=== Problem to solve ===
Transcribe the full listing with no word altered.

--- START ---

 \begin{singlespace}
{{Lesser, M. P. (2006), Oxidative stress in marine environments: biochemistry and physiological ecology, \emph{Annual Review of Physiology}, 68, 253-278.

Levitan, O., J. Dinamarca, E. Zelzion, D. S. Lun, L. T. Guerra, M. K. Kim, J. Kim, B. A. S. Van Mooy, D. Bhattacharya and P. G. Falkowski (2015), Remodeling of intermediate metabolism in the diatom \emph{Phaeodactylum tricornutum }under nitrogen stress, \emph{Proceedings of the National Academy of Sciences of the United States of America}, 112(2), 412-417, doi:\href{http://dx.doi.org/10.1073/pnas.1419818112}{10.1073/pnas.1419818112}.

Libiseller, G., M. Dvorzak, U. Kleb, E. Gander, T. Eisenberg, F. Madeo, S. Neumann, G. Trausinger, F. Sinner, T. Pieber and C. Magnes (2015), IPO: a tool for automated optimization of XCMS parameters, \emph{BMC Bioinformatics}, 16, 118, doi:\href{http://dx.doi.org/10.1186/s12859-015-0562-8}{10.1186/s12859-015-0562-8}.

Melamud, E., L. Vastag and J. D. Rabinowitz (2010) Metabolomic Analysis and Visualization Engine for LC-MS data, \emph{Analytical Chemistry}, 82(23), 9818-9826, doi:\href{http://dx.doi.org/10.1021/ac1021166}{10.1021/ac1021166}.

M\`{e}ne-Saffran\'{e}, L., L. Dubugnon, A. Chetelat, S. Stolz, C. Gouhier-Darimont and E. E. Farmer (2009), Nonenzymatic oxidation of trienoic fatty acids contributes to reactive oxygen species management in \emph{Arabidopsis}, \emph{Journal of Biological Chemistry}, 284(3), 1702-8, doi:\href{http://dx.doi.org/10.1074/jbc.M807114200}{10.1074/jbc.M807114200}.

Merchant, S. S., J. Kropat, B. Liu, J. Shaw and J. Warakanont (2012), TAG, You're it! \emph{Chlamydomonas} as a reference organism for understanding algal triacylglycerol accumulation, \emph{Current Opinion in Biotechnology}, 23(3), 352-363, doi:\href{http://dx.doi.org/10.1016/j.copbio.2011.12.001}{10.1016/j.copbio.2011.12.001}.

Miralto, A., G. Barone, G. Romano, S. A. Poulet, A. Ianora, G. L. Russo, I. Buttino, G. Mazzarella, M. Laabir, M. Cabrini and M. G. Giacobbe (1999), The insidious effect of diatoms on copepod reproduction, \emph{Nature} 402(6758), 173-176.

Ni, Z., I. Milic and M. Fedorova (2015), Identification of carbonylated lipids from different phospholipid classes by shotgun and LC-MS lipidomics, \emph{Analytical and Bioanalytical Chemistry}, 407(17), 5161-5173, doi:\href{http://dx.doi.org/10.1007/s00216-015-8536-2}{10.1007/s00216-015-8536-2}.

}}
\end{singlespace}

--- END ---

=== Answer to this problem ===
 \begin{singlespace}
{{Lesser, M. P. (2006), Oxidative stress in marine environments: biochemistry and physiological ecology, \emph{Annual Review of Physiology}, 68, 253-278.

Levitan, O., J. Dinamarca, E. Zelzion, D. S. Lun, L. T. Guerra, M. K. Kim, J. Kim, B. A. S. Van Mooy, D. Bhattacharya and P. G. Falkowski (2015), Remodeling of intermediate metabolism in the diatom \emph{Phaeodactylum tricornutum }under nitrogen stress, \emph{Proceedings of the National Academy of Sciences of the United States of America}, 112(2), 412-417, doi:\href{http://dx.doi.org/10.1073/pnas.1419818112}{10.1073/pnas.1419818112}.

Libiseller, G., M. Dvorzak, U. Kleb, E. Gander, T. Eisenberg, F. Madeo, S. Neumann, G. Trausinger, F. Sinner, T. Pieber and C. Magnes (2015), IPO: a tool for automated optimization of XCMS parameters, \emph{BMC Bioinformatics}, 16, 118, doi:\href{http://dx.doi.org/10.1186/s12859-015-0562-8}{10.1186/s12859-015-0562-8}.

Melamud, E., L. Vastag and J. D. Rabinowitz (2010) Metabolomic Analysis and Visualization Engine for LC-MS data, \emph{Analytical Chemistry}, 82(23), 9818-9826, doi:\href{http://dx.doi.org/10.1021/ac1021166}{10.1021/ac1021166}.

M\`{e}ne-Saffran\'{e}, L., L. Dubugnon, A. Chetelat, S. Stolz, C. Gouhier-Darimont and E. E. Farmer (2009), Nonenzymatic oxidation of trienoic fatty acids contributes to reactive oxygen species management in \emph{Arabidopsis}, \emph{Journal of Biological Chemistry}, 284(3), 1702-8, doi:\href{http://dx.doi.org/10.1074/jbc.M807114200}{10.1074/jbc.M807114200}.

Merchant, S. S., J. Kropat, B. Liu, J. Shaw and J. Warakanont (2012), TAG, You're it! \emph{Chlamydomonas} as a reference organism for understanding algal triacylglycerol accumulation, \emph{Current Opinion in Biotechnology}, 23(3), 352-363, doi:\href{http://dx.doi.org/10.1016/j.copbio.2011.12.001}{10.1016/j.copbio.2011.12.001}.

Miralto, A., G. Barone, G. Romano, S. A. Poulet, A. Ianora, G. L. Russo, I. Buttino, G. Mazzarella, M. Laabir, M. Cabrini and M. G. Giacobbe (1999), The insidious effect of diatoms on copepod reproduction, \emph{Nature} 402(6758), 173-176.

Ni, Z., I. Milic and M. Fedorova (2015), Identification of carbonylated lipids from different phospholipid classes by shotgun and LC-MS lipidomics, \emph{Analytical and Bioanalytical Chemistry}, 407(17), 5161-5173, doi:\href{http://dx.doi.org/10.1007/s00216-015-8536-2}{10.1007/s00216-015-8536-2}.

}}
\end{singlespace}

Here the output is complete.